I don't believe there is a culture of doctors who are trying to medicate people in lieu of treatment; I'm not sure what to think of his doctor, though. I'm not a medical professional but I know my Rx and combination side effects and I'm not sure it's overmedication but I'm also not sure his doctor was following up carefully when you're giving someone a free pass on an entire family of seratonin-inhibitors either. And God knows my flist is a veritable encyclopedia on the psychotropics and I pay attention.
I couldn't argue this with him or my mom, who is alive due to Prozac/Paxil and my standing is shaky since I won't take antidepressants for personal reasons that have nothing to do with not knowing they work, because hey, I know they do and heavily support my mother and younger sister continuing their current regime. They see it as me being anti-medication, which no. I'm just anti-combination of anything that's doing that much chemical manipulation of his brain and whose combined side effects raise the chances of some seriously iffy stuff before I add in the pharmacy he takes for diabetes and high blood pressure and whatever else there is, which is a lot.
I don't trust myself here; the hospital is better qualified to figure this out. And I still want to say, to a doctor, to someone, look at this list. Look at this list for the last ten years I've been tracking this. What were they thinking with this? His degeneration in health is based on his not so great habits, but I'm not entirely sure being given that everchanging cocktail of psychiatric medications didn't contribute to the bursts of anger and lethargy and hopelessness and numbness and depression and that's just what I can admit to myself I've seen. There was this time with a gun and this time with a breakdown and this time this time this time this time. I have so many of these and some of them I don't even think I remember because I didn't want to. He's never been violent, or monstrous or a zombie or cruel, nothing easy I can point to and say, this, this, this. It's all in the spectrum of neurotypical response, though never consistent on where it will fall.

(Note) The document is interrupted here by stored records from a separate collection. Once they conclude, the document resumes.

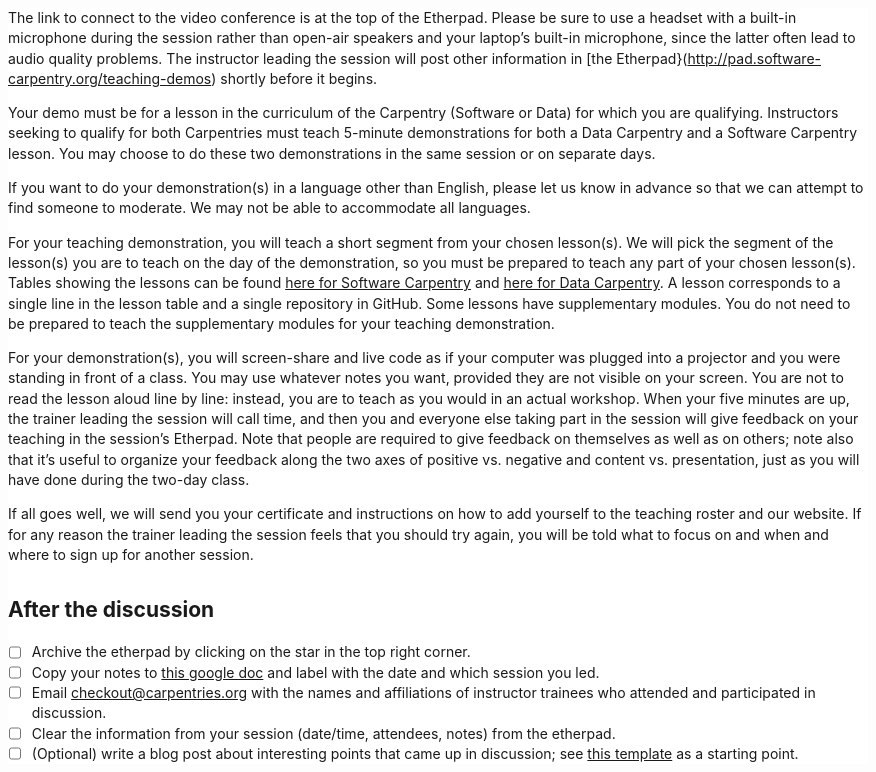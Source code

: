 The link to connect to the video conference is at the top of the Etherpad. Please be sure to use a headset with a built-in microphone during the session rather than open-air speakers and your laptop’s built-in microphone, since the latter often lead to audio quality problems. The instructor leading the session will post other information in [the Etherpad}(http://pad.software-carpentry.org/teaching-demos) shortly before it begins.

Your demo must be for a lesson in the curriculum of the Carpentry (Software or Data) for which you are qualifying. Instructors seeking to qualify for both Carpentries must teach 5-minute demonstrations for both a Data Carpentry and a Software Carpentry lesson. You may choose to do these two demonstrations in the same session or on separate days.

If you want to do your demonstration(s) in a language other than English, please let us know in advance so that we can attempt to find someone to moderate. We may not be able to accommodate all languages.

For your teaching demonstration, you will teach a short segment from your chosen lesson(s). We will pick the segment of the lesson(s) you are to teach on the day of the demonstration, so you must be prepared to teach any part of your chosen lesson(s). Tables showing the lessons can be found [here for Software Carpentry](https://software-carpentry.org/lessons/) and [here for Data Carpentry](http://www.datacarpentry.org/lessons/). A lesson corresponds to a single line in the lesson table and a single repository in GitHub. Some lessons have supplementary modules. You do not need to be prepared to teach the supplementary modules for your teaching demonstration.

For your demonstration(s), you will screen-share and live code as if your computer was plugged into a projector and you were standing in front of a class. You may use whatever notes you want, provided they are not visible on your screen. You are not to read the lesson aloud line by line: instead, you are to teach as you would in an actual workshop. When your five minutes are up, the trainer leading the session will call time, and then you and everyone else taking part in the session will give feedback on your teaching in the session’s Etherpad. Note that people are required to give feedback on themselves as well as on others; note also that it’s useful to organize your feedback along the two axes of positive vs. negative and content vs. presentation, just as you will have done during the two-day class.

If all goes well, we will send you your certificate and instructions on how to add yourself to the teaching roster and our website. If for any reason the trainer leading the session feels that you should try again, you will be told what to focus on and when and where to sign up for another session.


## After the discussion
- [ ] Archive the etherpad by clicking on the star in the top right corner.  
- [ ] Copy your notes to [this google doc](https://docs.google.com/document/d/1zQTkNCev9AzAlA464jUa8ifFaTx_8mb1NX6xvUbaGvM/edit) and label with the date and which session you led.  
- [ ] Email checkout@carpentries.org with the names and affiliations of
instructor trainees who attended and participated in discussion.
- [ ] Clear the information from your session (date/time, attendees, notes) from the etherpad.
- [ ] (Optional) write a blog post about interesting points that came up in discussion; see
[this template](template-blog-about-debriefing-session.md) as a starting point.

I'm ridiculously angry, because the over-reactionary reaction to overmedication has created a reactionary culture that makes it hard to find ground where the goddamn question isn't a political statement or a philosophy. Even asking the question is a statement that never is heard the way I'm trying to ask it: you gave my dad prozac and xanax and paxil and x and y and z and sometimes all of them and I'll cop to my lack of psychiatric experience if you cop to the fact he's changed in a way that's not personality but the ability to express that personality. I do not need to be told I have no idea what I'm talking about--that part I get. That's why I need to know.
Some of this he's been on for years and years and I don't think he's ever seen an actual psychiatrist, whose word I'd trust more if they said, yes, there are good reasons for that combination, for this one, here's why. This comes from an GP and they are many wonderful things but they aren't by definition someone who lives and breathes treating the chemistry of the brain.
Maybe that's how I feel right now. I'm scared that I'm glad he was admitted because maybe it's serious and I'll hate myself for the faint hope that there, surrounded with some of the best medical care we can get, somehow, someone will accidentally answer my questions, because God knows that's the only way it will happen. There's so much that's impossible to say because it makes it too true, but I know time isn't an ally.
Disabled comments; this is for everyone's benefit. I don't know where I am precisely and I'm fairly sure I shouldn't use my flist as experimental ground on my emotional state.